▶ Task details
Search the records for the string "with" and copy every line in which it appears.

Stored items from a collection
== Segment start ==
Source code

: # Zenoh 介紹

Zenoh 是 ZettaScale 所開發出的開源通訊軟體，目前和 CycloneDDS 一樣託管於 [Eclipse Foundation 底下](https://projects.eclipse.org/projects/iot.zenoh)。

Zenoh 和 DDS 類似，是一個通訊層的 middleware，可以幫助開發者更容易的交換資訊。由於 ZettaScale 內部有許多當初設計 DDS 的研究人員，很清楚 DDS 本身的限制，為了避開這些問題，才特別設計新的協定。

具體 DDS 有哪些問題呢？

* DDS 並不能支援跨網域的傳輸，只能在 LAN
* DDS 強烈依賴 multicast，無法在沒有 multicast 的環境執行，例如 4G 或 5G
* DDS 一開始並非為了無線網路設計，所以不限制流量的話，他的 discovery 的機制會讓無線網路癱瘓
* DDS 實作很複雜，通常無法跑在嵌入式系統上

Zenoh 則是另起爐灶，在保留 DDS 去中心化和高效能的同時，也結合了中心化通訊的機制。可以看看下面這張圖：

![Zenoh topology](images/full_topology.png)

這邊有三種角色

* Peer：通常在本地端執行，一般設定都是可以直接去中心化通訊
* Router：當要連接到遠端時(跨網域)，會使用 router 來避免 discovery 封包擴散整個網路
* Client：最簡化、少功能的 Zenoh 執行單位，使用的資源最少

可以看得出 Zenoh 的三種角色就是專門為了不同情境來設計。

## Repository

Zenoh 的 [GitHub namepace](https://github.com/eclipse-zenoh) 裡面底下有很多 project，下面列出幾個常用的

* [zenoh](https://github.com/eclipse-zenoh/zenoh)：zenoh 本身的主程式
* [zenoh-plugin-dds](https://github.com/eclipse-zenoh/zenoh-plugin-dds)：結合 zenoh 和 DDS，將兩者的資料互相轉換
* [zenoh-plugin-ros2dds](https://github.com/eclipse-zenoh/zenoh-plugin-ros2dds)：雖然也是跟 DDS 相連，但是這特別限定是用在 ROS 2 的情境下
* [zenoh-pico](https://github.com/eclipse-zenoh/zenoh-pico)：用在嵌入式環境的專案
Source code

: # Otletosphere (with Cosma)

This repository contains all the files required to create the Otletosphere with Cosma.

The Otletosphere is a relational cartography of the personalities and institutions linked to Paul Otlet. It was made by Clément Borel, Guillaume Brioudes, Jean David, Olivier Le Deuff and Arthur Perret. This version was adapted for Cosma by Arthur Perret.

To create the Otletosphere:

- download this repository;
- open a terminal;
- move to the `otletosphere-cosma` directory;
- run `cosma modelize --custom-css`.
== Segment end ==
▶ Written reply
: # Otletosphere (with Cosma)
This repository contains all the files required to create the Otletosphere with Cosma.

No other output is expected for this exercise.